**Description of the task**. Could the lines from the one with "## Troubleshooting" through the end of the listing be restated exactly, with nothing else included?

**Source records**.

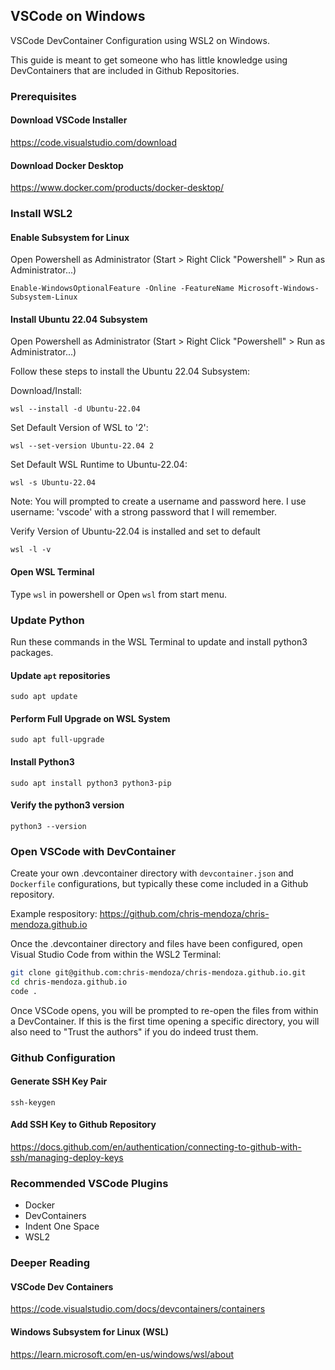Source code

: ## VSCode on Windows

VSCode DevContainer Configuration using WSL2 on Windows. 

This guide is meant to get someone who has little knowledge using DevContainers that are included in Github Repositories.

### Prerequisites

#### Download VSCode Installer

<https://code.visualstudio.com/download>

#### Download Docker Desktop

<https://www.docker.com/products/docker-desktop/>

### Install WSL2

#### Enable Subsystem for Linux

Open Powershell as Administrator (Start > Right Click "Powershell" > Run as Administrator...)

`Enable-WindowsOptionalFeature -Online -FeatureName Microsoft-Windows-Subsystem-Linux`

#### Install Ubuntu 22.04 Subsystem

Open Powershell as Administrator (Start > Right Click "Powershell" > Run as Administrator...)

Follow these steps to install the Ubuntu 22.04 Subsystem:

Download/Install:

`wsl --install -d Ubuntu-22.04`

Set Default Version of WSL to '2':

`wsl --set-version Ubuntu-22.04 2`

Set Default WSL Runtime to Ubuntu-22.04:

`wsl -s Ubuntu-22.04`

Note: You will prompted to create a username and password here. I use username: 'vscode' with a strong password that I will remember.

Verify Version of Ubuntu-22.04 is installed and set to default

`wsl -l -v`

#### Open WSL Terminal

Type `wsl` in powershell or Open `wsl` from start menu.

### Update Python

Run these commands in the WSL Terminal to update and install python3 packages.

#### Update `apt` repositories

`sudo apt update`

#### Perform Full Upgrade on WSL System

`sudo apt full-upgrade`

#### Install Python3

`sudo apt install python3 python3-pip`

#### Verify the python3 version

`python3 --version`

### Open VSCode with DevContainer

Create your own .devcontainer directory with `devcontainer.json` and `Dockerfile` configurations, but typically these come included in a Github repository.

Example respository:
<https://github.com/chris-mendoza/chris-mendoza.github.io>

Once the .devcontainer directory and files have been configured, open Visual Studio Code from within the WSL2 Terminal:

```bash
git clone git@github.com:chris-mendoza/chris-mendoza.github.io.git
cd chris-mendoza.github.io
code .
```

Once VSCode opens, you will be prompted to re-open the files from within a DevContainer. If this is the first time opening a specific directory, you will also need to "Trust the authors" if you do indeed trust them.

### Github Configuration

#### Generate SSH Key Pair

`ssh-keygen`

#### Add SSH Key to Github Repository

<https://docs.github.com/en/authentication/connecting-to-github-with-ssh/managing-deploy-keys>

### Recommended VSCode Plugins

- Docker
- DevContainers
- Indent One Space
- WSL2

### Deeper Reading

#### VSCode Dev Containers

<https://code.visualstudio.com/docs/devcontainers/containers>

#### Windows Subsystem for Linux (WSL)

<https://learn.microsoft.com/en-us/windows/wsl/about>
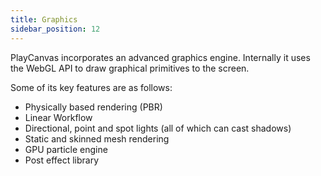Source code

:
 ```yaml
---
title: Graphics
sidebar_position: 12
---
```


PlayCanvas incorporates an advanced graphics engine. Internally it uses the WebGL API to draw graphical primitives to the screen.

Some of its key features are as follows:

* Physically based rendering (PBR)
* Linear Workflow
* Directional, point and spot lights (all of which can cast shadows)
* Static and skinned mesh rendering
* GPU particle engine
* Post effect library
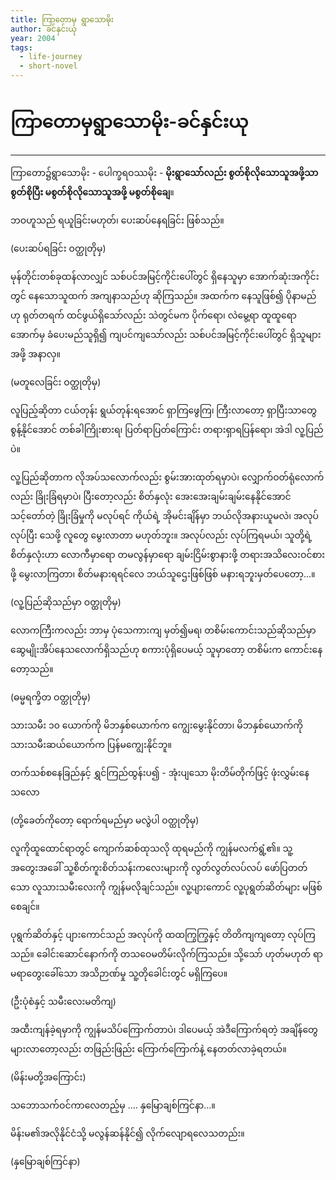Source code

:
 ```yaml
---
title: ကြာတောမှ ရွာသောမိုး
author: ခင်နှင်းယု
year: 2004
tags:
  - life-journey
  - short-novel
---
```

# ကြာတောမှရွာသောမိုး-ခင်နှင်းယု
---

ကြာတော၌ရွာသောမိုး - ပေါက္ခရဝဿမိုး - **မိုးရွာသော််လည်း စွတ်စိုလိုသောသူအဖို့သာ စွတ်စိုပြီး မစွတ်စိုလိုသောသူအဖို့ မစွတ်စိုချေ**။

ဘဝဟူသည် ရယူခြင်းမဟုတ်၊ ပေးဆပ်နေရခြင်း ဖြစ်သည်။ 

(ပေးဆပ်ရခြင်း ဝတ္ထုတိုမှ)

မုန်တိုင်းတစ်ခုထန်လာလျှင် သစ်ပင်အမြင့်ကိုင်းပေါ်တွင် ရှိနေသူမှာ အောက်ဆုံးအကိုင်းတွင် နေသောသူထက် အကျနာသည်ဟု  ဆိုကြသည်။ အထက်က နေသူဖြစ်၍ ပိုနာမည်ဟု ရုတ်တရက်  ထင်ဖွယ်ရှိသော်လည်း သဲတွင်မက ပိုက်ရော၊ လဲမွေ့ရာ ထူထူရော အောက်မှ ခံပေးမည်သူရှိ၍ ကျပင်ကျသော်လည်း သစ်ပင်အမြင့်ကိုင်းပေါ်တွင် ရှိသူများအဖို့ အနာလှ။ 

(မတူလေခြင်း ဝတ္ထုတိုမှ)

လူပြည့်ဆိုတာ ငယ်တုန်း ရွယ်တုန်းရအောင် ရှာကြဖွေကြ၊ ကြီးလာတော့ ရှာပြီးသာတွေ စွန့်နိုင်အောင် တစ်ခါကြိုးစားရ၊ ပြတ်ရာပြတ်ကြောင်း တရားရှာရပြန်ရော၊ အဲဒါ လူ့ပြည်ပဲ။

လူ့ပြည်ဆိုတာက လိုအပ်သလောက်လည်း စွမ်းအားထုတ်ရမှာပဲ၊ လျှောက်ဝတ်ရုံလောက်လည်း ခြိုးခြံရမှာပဲ၊ ပြီးတော့လည်း စိတ်နှလုံး အေးအေးချမ်းချမ်းနေနိုင်အောင် သင့်တော်တဲ့ ခြိုးခြံမှုကို မလုပ်ရင် ကိုယ်ရဲ့ အိုမင်းချိန်မှာ ဘယ်လိုအနားယူမလဲ၊ အလုပ်လုပ်ပြီး သေဖို့ လူတွေ မွေးလာတာ မဟုတ်ဘူး။ အလုပ်လည်း လုပ်ကြရမယ်၊ သူတို့ရဲ့ စိတ်နှလုံးဟာ လောကီမှာရော တမလွန်မှာရော ချမ်းငြိမ်းစွာနားဖို့ တရားအသိလေးဝင်စားဖို့ မွေးလာကြတာ၊ စိတ်မနားရရင်လေ ဘယ်သူဌေးဖြစ်ဖြစ် မနားရဘူးမှတ်ပေတော့...။

(လူ့ပြည်ဆိုသည်မှာ ဝတ္ထုတိုမှ)


လောကကြီးကလည်း ဘာမှ ပုံသေကားကျ မှတ်၍မရ၊ တစိမ်းကောင်းသည်ဆိုသည်မှာ ဆွေမျိုးအိပ်နေသလောက်ရှိသည်ဟု စကားပုံရှိပေမယ့် သူမှာတော့ တစိမ်းက ကောင်းနေတော့သည်။

(ဓမ္မရက္ခိတ ဝတ္ထုတိုမှ)

သားသမီး ၁၀ ယောက်ကို မိဘနှစ်ယောက်က ကျွေးမွေးနိုင်တာ၊ မိဘနှစ်ယောက်ကို သားသမီးဆယ်ယောက်က ပြန်မကျွေးနိုင်ဘူ။

တက်သစ်စနေခြည်နှင့် ရွှင်ကြည်ထွန်းပ၍ -
အုံးပျသော မိုးတိမ်တိုက်ဖြင့် ဖုံးလွှမ်းနေသလော

(တို့ခေတ်ကိုတော့ ရောက်ရမည်မှာ မလွဲပါ ဝတ္ထုတိုမှ)

လူကိုထူထောင်ရာတွင် ကျောက်ဆစ်ထုသလို ထုရမည်ကို ကျွန်မလက်ရွံ့၏။ သူ့အတွေးအခေါ် သူ့စိတ်ကူးစိတ်သန်းကလေးများကို လွတ်လွတ်လပ်လပ် ဖော်ပြတတ်သော လူသားသမီးလေးကို ကျွန်မလိုချင်သည်။  လူ့ပျားကောင် လူ့ပုရွတ်ဆိတ်များ မဖြစ်စေချင်။ 

ပုရွက်ဆိတ်နှင့် ပျားကောင်သည် အလုပ်ကို ထထကြွကြွနှင့် တိတိကျကျတော့ လုပ်ကြသည်။ ခေါင်းဆောင်နောက်ကို တသဝေမတိမ်းလိုက်ကြသည်။ သို့သော် ဟုတ်မဟုတ် ရာမရာတွေးခေါ်သော အသိဉာဏ်မှု သူ့တိုခေါင်းတွင် မရှိကြပေ။

(ဦးပုံစံနှင့် သမီးလေးမတိကျ)


အထီးကျန်ခဲ့ရမှာကို ကျွန်မသိပ်ကြောက်တာပဲ၊ ဒါပေမယ့် အဲဒီကြောက်ရတဲ့ အချိန်တွေ များလာတော့လည်း တဖြည်းဖြည်း ကြောက်ကြောက်နဲ့ နေတတ်လာခဲ့ရတယ်။

(မိန်းမတို့အကြောင်း)

သဘောသက်ဝင်ကာလေတည့်မှ .... နှမြောချစ်ကြင်နာ...။

မိန်းမ၏အလိုနိုင်ငံသို့ မလွန်ဆန်နိုင်၍ လိုက်လျောရလေသတည်း။

(နှမြောချစ်ကြင်နာ)
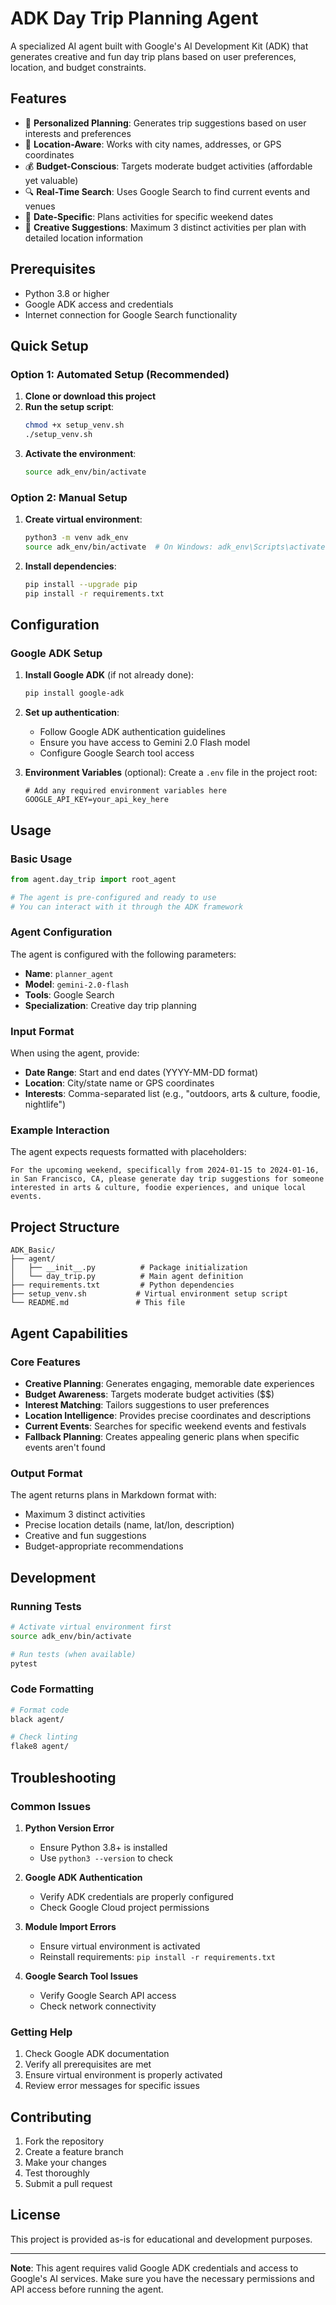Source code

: # ADK Day Trip Planning Agent

A specialized AI agent built with Google's AI Development Kit (ADK) that generates creative and fun day trip plans based on user preferences, location, and budget constraints.

## Features

- 🎯 **Personalized Planning**: Generates trip suggestions based on user interests and preferences
- 📍 **Location-Aware**: Works with city names, addresses, or GPS coordinates
- 💰 **Budget-Conscious**: Targets moderate budget activities (affordable yet valuable)
- 🔍 **Real-Time Search**: Uses Google Search to find current events and venues
- 📅 **Date-Specific**: Plans activities for specific weekend dates
- 🎨 **Creative Suggestions**: Maximum 3 distinct activities per plan with detailed location information

## Prerequisites

- Python 3.8 or higher
- Google ADK access and credentials
- Internet connection for Google Search functionality

## Quick Setup

### Option 1: Automated Setup (Recommended)

1. **Clone or download this project**
2. **Run the setup script**:
   ```bash
   chmod +x setup_venv.sh
   ./setup_venv.sh
   ```
3. **Activate the environment**:
   ```bash
   source adk_env/bin/activate
   ```

### Option 2: Manual Setup

1. **Create virtual environment**:
   ```bash
   python3 -m venv adk_env
   source adk_env/bin/activate  # On Windows: adk_env\Scripts\activate
   ```

2. **Install dependencies**:
   ```bash
   pip install --upgrade pip
   pip install -r requirements.txt
   ```

## Configuration

### Google ADK Setup

1. **Install Google ADK** (if not already done):
   ```bash
   pip install google-adk
   ```

2. **Set up authentication**:
   - Follow Google ADK authentication guidelines
   - Ensure you have access to Gemini 2.0 Flash model
   - Configure Google Search tool access

3. **Environment Variables** (optional):
   Create a `.env` file in the project root:
   ```env
   # Add any required environment variables here
   GOOGLE_API_KEY=your_api_key_here
   ```

## Usage

### Basic Usage

```python
from agent.day_trip import root_agent

# The agent is pre-configured and ready to use
# You can interact with it through the ADK framework
```

### Agent Configuration

The agent is configured with the following parameters:

- **Name**: `planner_agent`
- **Model**: `gemini-2.0-flash`
- **Tools**: Google Search
- **Specialization**: Creative day trip planning

### Input Format

When using the agent, provide:

- **Date Range**: Start and end dates (YYYY-MM-DD format)
- **Location**: City/state name or GPS coordinates
- **Interests**: Comma-separated list (e.g., "outdoors, arts & culture, foodie, nightlife")

### Example Interaction

The agent expects requests formatted with placeholders:

```
For the upcoming weekend, specifically from 2024-01-15 to 2024-01-16,
in San Francisco, CA, please generate day trip suggestions for someone
interested in arts & culture, foodie experiences, and unique local events.
```

## Project Structure

```
ADK_Basic/
├── agent/
│   ├── __init__.py          # Package initialization
│   └── day_trip.py          # Main agent definition
├── requirements.txt         # Python dependencies
├── setup_venv.sh           # Virtual environment setup script
└── README.md               # This file
```

## Agent Capabilities

### Core Features

- **Creative Planning**: Generates engaging, memorable date experiences
- **Budget Awareness**: Targets moderate budget activities ($$)
- **Interest Matching**: Tailors suggestions to user preferences
- **Location Intelligence**: Provides precise coordinates and descriptions
- **Current Events**: Searches for specific weekend events and festivals
- **Fallback Planning**: Creates appealing generic plans when specific events aren't found

### Output Format

The agent returns plans in Markdown format with:
- Maximum 3 distinct activities
- Precise location details (name, lat/lon, description)
- Creative and fun suggestions
- Budget-appropriate recommendations

## Development

### Running Tests

```bash
# Activate virtual environment first
source adk_env/bin/activate

# Run tests (when available)
pytest
```

### Code Formatting

```bash
# Format code
black agent/

# Check linting
flake8 agent/
```

## Troubleshooting

### Common Issues

1. **Python Version Error**
   - Ensure Python 3.8+ is installed
   - Use `python3 --version` to check

2. **Google ADK Authentication**
   - Verify ADK credentials are properly configured
   - Check Google Cloud project permissions

3. **Module Import Errors**
   - Ensure virtual environment is activated
   - Reinstall requirements: `pip install -r requirements.txt`

4. **Google Search Tool Issues**
   - Verify Google Search API access
   - Check network connectivity

### Getting Help

1. Check Google ADK documentation
2. Verify all prerequisites are met
3. Ensure virtual environment is properly activated
4. Review error messages for specific issues

## Contributing

1. Fork the repository
2. Create a feature branch
3. Make your changes
4. Test thoroughly
5. Submit a pull request

## License

This project is provided as-is for educational and development purposes.

---

**Note**: This agent requires valid Google ADK credentials and access to Google's AI services. Make sure you have the necessary permissions and API access before running the agent.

**Output below**.
## Troubleshooting

### Common Issues

1. **Python Version Error**
   - Ensure Python 3.8+ is installed
   - Use `python3 --version` to check

2. **Google ADK Authentication**
   - Verify ADK credentials are properly configured
   - Check Google Cloud project permissions

3. **Module Import Errors**
   - Ensure virtual environment is activated
   - Reinstall requirements: `pip install -r requirements.txt`

4. **Google Search Tool Issues**
   - Verify Google Search API access
   - Check network connectivity

### Getting Help

1. Check Google ADK documentation
2. Verify all prerequisites are met
3. Ensure virtual environment is properly activated
4. Review error messages for specific issues

## Contributing

1. Fork the repository
2. Create a feature branch
3. Make your changes
4. Test thoroughly
5. Submit a pull request

## License

This project is provided as-is for educational and development purposes.

---

**Note**: This agent requires valid Google ADK credentials and access to Google's AI services. Make sure you have the necessary permissions and API access before running the agent.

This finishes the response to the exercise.